El debate también tiende a centrarse erróneamente en los empleos brutos en lugar de en los netos, siendo la cifra neta lo que importa en este debate. Es cierto que en algunos nichos los trabajos pueden disminuir, y que incluso con el tiempo, algunos sectores pueden llegar a desaparecer, como es el caso de los conductores de carros de caballos hoy en día, pero no debemos de olvidar que la variación neta de trabajos es positiva. Nuevos trabajos, industrias y tecnologías que en algunos casos aún no podemos imaginar, volverán a surgir como ha ocurrido en el pasado. Quizás los carros de caballos ya no estén, pero la industria del transporte es hoy en día vital para la economía global y emplea directa e indirectamente a millones de personas en todo el mundo.

Además, una mayor automatización de los procesos de producción requerirá una mayor supervisión y control de calidad. Se requerirá que los seres humanos lleven a cabo esta función. El enfoque bruto ignora los trabajos más cualificados creados directamente como resultado de una mayor automatización.

También habrá efectos interindustriales. Los aumentos de productividad de la nueva tecnología en una industria pueden reducir los costes de producción en otras a través de las sinergias existentes entre ambas, contribuyendo a aumentar la demanda y el empleo en toda la industria. Una mayor demanda y producción en una industria aumenta la demanda de otras industrias, y así se realimenta el ciclo.
 
¿Por qué, entonces, el pesimismo generalizado sobre el empleo?

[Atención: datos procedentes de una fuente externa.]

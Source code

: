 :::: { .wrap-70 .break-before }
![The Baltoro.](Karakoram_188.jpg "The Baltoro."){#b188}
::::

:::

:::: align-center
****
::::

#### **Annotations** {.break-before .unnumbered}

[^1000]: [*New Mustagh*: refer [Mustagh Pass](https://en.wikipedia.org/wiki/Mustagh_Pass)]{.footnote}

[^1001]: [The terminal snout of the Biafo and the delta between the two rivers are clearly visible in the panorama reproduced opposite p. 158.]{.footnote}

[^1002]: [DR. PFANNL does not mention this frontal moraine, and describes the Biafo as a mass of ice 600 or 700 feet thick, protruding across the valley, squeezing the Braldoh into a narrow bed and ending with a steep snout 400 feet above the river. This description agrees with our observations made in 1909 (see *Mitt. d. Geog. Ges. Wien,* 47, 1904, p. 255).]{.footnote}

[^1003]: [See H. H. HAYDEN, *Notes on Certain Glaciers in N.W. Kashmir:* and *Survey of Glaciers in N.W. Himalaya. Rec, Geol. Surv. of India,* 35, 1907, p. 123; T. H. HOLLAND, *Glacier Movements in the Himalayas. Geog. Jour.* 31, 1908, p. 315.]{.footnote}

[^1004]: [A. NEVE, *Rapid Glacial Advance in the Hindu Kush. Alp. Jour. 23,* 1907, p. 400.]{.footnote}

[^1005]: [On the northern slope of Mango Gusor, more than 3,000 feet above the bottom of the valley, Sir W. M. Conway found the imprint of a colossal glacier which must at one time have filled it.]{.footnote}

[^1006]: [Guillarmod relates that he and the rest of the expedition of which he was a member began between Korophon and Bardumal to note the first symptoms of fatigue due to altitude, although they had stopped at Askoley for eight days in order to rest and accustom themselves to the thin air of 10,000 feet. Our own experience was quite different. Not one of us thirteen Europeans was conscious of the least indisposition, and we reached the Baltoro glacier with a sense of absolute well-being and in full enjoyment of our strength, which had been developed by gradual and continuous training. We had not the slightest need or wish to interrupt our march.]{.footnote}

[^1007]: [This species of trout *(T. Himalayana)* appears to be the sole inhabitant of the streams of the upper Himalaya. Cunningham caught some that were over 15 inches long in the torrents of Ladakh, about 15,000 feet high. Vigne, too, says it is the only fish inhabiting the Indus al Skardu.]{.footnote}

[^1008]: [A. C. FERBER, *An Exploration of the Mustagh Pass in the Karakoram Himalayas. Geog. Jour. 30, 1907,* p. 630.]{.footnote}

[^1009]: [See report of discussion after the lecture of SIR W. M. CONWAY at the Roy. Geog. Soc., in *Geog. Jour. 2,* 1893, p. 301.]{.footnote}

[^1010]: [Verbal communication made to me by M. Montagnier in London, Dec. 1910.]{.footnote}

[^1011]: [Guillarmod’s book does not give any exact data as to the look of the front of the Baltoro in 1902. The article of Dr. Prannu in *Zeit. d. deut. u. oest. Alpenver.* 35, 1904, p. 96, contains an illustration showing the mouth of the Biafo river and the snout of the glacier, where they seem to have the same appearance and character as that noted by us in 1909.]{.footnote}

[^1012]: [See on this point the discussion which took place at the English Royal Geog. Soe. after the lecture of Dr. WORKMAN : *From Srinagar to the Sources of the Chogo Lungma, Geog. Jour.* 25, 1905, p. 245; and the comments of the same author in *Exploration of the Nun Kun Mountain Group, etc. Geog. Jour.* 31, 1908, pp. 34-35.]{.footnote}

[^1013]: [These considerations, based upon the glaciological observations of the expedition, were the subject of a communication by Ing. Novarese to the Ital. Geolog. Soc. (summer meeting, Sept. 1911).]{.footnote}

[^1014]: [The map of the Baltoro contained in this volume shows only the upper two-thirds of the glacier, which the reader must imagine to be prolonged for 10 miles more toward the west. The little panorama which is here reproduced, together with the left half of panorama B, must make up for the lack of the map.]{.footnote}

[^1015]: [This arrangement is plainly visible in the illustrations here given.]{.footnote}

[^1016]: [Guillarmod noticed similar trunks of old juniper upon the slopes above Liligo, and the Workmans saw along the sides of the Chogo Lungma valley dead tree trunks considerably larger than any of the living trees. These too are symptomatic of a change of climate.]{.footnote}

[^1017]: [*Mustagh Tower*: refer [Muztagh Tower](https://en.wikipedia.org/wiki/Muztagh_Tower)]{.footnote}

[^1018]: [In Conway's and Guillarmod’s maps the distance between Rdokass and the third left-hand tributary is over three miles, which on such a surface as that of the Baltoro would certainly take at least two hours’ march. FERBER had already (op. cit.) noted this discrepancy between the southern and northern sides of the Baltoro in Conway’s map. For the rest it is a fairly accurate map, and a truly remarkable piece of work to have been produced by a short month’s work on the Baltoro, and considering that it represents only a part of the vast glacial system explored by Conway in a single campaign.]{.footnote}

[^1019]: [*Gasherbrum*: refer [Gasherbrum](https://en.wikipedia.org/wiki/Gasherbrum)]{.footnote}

Puede que sea más fácil ver cómo se pueden perder alguno de los trabajos existentes a corto plazo debido a la automatización, que imaginar cómo pueden surgir nuevos trabajos y nuevas industrias en el futuro. Es difícil pensar en el medio o largo plazo cuando se teme por el puesto de trabajo hoy. Más vale malo conocido que bueno por conocer.
 
¿Cómo puedo proteger mi trabajo?
Si algo ha demostrado el proceso de industrialización es que requiere de mano de obra cualificada y con un nuevo conjunto de habilidades laborales. Por ello, una buena manera de protegerse ante la incertidumbre es mejorar o ampliar el conjunto personal de capacidades y reciclar conocimientos. En un mercado laboral cada vez más cambiante, es necesario que los trabajadores hagan un esfuerzo adicional para poder desempeñar trabajos más cualificados sin temer por un reemplazo tecnológico.
 
En resumen, la cuarta Revolución Industrial ha traído bajo el brazo el miedo por el futuro y por la pérdida de trabajos, pero la historia ha probado una y otra vez que este miedo no está justificado. La pregunta es: ¿Estás preparado para adaptarte y aprovechar esta revolución?